Foi de um encontro em Beirute entre o artista Pascal Hachem e a galerista Karla Osório que nasceu a ideia de uma residência para criar uma obra com inspiração libanesa e brasiliense. Então veio a pandemia e, logo depois, a explosão do porto de Beirute, que levou o artista a deixar o país natal e a buscar refúgio na França. Este ano, a guerra se instalaria no país de Hachem com sucessivos ataques de Israel e todo esse conjunto de circunstâncias é fundamental para compreender a proposta da exposição Feito no céu, em cartaz na Karla Osório Galeria.
Divididas pelas três salas, as obras de Hachem foram produzidas durante uma residência de 60 dias e carregam ideias que mesclam as experiências do artista no Líbano e no Brasil. "Como sou libanês, para mim era importante me conectar com meu país sem perder a conexão com os brasileiros. O projeto começou quando tentei achar ligações entre os dois países e encontrei isso nas batalhas de pipas, muito comuns lá e aqui. E com isso faço também uma ligação com os bombardeios", explica Hachem. Durante a guerra, os ataques aéreos podem partir de drones e aviões militares. O artista faz uma associação simbólica ao incluir as pipas, objetos de brincadeiras infantis, nesse cenário.

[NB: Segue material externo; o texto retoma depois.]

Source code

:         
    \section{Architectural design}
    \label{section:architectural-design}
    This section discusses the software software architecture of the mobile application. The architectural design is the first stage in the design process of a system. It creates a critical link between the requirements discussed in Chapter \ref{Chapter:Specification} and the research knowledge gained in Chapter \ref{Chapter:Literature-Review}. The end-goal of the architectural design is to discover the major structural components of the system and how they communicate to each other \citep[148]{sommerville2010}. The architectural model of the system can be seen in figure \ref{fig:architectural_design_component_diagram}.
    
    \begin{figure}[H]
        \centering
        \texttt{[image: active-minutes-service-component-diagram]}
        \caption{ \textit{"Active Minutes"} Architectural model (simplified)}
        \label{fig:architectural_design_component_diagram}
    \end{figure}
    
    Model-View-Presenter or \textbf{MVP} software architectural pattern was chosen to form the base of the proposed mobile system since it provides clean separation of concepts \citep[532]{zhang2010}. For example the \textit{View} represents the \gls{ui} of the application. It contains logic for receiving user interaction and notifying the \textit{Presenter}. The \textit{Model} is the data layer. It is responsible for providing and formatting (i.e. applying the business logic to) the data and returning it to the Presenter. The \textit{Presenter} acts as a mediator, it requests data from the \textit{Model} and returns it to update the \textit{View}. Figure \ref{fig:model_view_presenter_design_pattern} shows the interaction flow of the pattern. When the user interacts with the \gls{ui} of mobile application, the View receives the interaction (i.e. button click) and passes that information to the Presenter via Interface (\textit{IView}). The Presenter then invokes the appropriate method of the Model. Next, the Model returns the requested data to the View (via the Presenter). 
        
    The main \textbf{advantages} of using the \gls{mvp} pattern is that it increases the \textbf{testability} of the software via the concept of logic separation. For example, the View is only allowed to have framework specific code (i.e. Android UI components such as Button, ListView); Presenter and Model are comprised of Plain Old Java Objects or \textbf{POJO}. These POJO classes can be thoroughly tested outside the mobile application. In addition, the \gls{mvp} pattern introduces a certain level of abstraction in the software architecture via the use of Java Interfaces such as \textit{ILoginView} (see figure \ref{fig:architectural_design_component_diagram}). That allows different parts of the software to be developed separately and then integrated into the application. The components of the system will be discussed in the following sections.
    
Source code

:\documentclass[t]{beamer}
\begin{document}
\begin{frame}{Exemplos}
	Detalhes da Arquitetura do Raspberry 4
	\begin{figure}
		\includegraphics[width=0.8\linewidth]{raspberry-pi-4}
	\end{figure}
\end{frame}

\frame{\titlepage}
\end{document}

Sobre telhas onduladas de fibrocimento, Hachem desenha pipas que se transformam em bombas, crianças que fogem de jaulas para brincar e armas que acabam no lugar de brinquedos. Sobre tecidos, bordados a partir de desenhos do artista apresentam cenas de brincadeiras marcadas por sinais de tragédia. Além dos bordados, miçangas também aparecem nas obras como fruto de uma colaboração do artista com o grupo de artesãs Encanto das Artes Recanto das Emas, mais uma tentativa de Hachem de dialogar com as tradições locais.
A escolha das telhas como suporte para uma série de desenhos foi feita com um propósito específico. O material é de uso tradicional em telhados de casas brasileiras em regiões periféricas e, ao mesmo tempo, representa um temor muito comum em regiões de guerra: o pânico de que bombas destruam tetos que acabam soterrando as vítimas. As telhas foram colocadas sobre estantes de música usadas por instrumentistas para apoiar partituras musicais. "Essa escolha vem de um conceito essencial", explica o artista. "Essas telhas captam todos os efeitos sonoros do exterior, como a chuva, ou uma manga que cai. E isso estabelece um diálogo com o lugar de onde venho. A ligação com as notas musicais está aí: o teto que emite sons e que também conta uma história de guerra."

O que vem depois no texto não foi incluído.